## [Problem]
Only a number is wanted here: the number of lines of the data that include "attains".

## [Available data]
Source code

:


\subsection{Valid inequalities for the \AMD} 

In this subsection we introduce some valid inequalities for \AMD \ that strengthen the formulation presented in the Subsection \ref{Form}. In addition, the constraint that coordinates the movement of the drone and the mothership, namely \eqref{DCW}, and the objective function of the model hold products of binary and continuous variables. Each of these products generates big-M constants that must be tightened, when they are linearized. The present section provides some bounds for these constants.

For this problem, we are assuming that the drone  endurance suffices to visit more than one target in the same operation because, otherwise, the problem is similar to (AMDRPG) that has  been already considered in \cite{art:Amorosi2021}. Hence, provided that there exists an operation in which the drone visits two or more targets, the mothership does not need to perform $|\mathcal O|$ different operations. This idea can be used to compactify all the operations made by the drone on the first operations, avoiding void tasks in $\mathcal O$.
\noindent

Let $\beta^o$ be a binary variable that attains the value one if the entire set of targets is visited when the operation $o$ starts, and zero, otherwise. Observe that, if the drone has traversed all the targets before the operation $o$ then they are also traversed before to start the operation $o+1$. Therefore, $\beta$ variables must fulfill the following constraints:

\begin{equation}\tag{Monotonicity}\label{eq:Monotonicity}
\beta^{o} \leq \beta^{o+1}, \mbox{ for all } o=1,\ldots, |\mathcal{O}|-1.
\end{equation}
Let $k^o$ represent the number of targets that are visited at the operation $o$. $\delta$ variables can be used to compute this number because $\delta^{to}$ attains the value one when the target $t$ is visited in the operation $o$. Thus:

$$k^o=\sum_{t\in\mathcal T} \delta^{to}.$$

## [Task result]
2